Riding down Route 131 from Petoskey in a rented Toyota, Jan-Philipp leaning back in the passenger seat, squinting at the hazy morning sun. A couple of great blue herons flying alongside the road off to the right. The unspooling road in front of us as straight as the crow flies. Off to the left beyond the potato fields with their big irrigation rigs going, endless woods. Every so often a truck passes carrying logs. We're supposed to pick up Route 72 in Kalkaska and head back to Traverse City. This song is running through my head. I'm supposed to be happy but I'm sad. I look over at Jan-Philipp.

"You know, I could live without literature, but I couldn't live without music."

"I agree. I feel the same way." This from a successful novelist who's wanted to write since he was a kid.
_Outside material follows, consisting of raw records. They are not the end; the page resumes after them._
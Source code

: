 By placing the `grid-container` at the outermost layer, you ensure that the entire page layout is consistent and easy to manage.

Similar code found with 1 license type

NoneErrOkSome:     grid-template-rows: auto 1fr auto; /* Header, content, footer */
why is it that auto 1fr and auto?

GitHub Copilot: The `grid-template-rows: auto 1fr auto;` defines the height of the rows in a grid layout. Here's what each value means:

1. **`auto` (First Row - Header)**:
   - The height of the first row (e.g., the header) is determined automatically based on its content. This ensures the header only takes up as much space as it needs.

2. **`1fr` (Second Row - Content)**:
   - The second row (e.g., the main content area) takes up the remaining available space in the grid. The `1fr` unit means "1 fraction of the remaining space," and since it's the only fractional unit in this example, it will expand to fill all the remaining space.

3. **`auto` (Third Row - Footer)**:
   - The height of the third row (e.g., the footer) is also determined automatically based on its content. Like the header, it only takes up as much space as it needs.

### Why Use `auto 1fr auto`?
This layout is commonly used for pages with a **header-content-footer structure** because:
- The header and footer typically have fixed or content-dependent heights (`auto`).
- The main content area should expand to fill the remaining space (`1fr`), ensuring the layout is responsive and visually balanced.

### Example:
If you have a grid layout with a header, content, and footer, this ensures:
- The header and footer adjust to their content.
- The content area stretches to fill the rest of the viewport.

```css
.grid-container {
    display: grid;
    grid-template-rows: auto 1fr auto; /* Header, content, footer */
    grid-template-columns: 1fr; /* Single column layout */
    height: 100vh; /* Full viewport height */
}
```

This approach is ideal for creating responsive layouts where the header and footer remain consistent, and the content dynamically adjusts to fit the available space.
Then he tells me about a performance of Beethoven's Ninth Symphony he'd witnessed in Vienna -- the Vienna Philharmonic conducted by Christian Thielemann. He and his wife had decided to go at the last moment. Of course, it was sold out. So he had to buy tickets from scalpers in the street. He bought one ticket, then another. But he wanted two seats together, so he kept at it, buying and selling, cajoling and trading. Finally, after many minutes of wheeling and dealing, he had gotten two adjoining seats. And the performance? It was "monumental." Magical. After the last note, the audience sat silent. Not a sound. The hall was absolutely silent. Tears were streaming down peoples' cheeks. The orchestra sat there. We were suspended in time. Stupefied. Then, after three or four minutes of utter quietude, the audience, as if awakened from a dream, roused itself and began to applaud. The applause lasted for more than forty-five minutes.

"That is the power of music. It touches something so deep in the heart. I know that however people respond to my novel, it can never be that primal, that all-consuming. That night was so special. My wife and I will never forget it."

I told him about a Sunday afternoon years ago up in Tanglewood, lying on the lawn under a bright blue expanse of sky, listening to the Boston Symphony Orchestra's then-assistant conductor Robert Spano lead the ensemble in Beethoven's Seventh Symphony. The picnic hampers were put away, the wine glasses left empty. The music enveloped us. And then, suddenly, we were filled with a sense of wholeness, able to comprehend that the world was a gift, fashioned out of a gracious plenitude of being -- even the sparrows sensed it, singing along with the flutes in the third movement. We might not live up to Beethoven's genius in our daily lives, but on a given afternoon in July, we could partake of its incarnation and be cleansed, if only for a few hours.

Jan-Phillip leaned back and closed his eyes. He was listening with his inner ear. Surely music is a kind of sleep, to enter it bodily is to dream. It restores us to our senses. We opened the windows and breathed in the northern Michigan air. It was true. It didn't matter where we'd come from or where we were heading.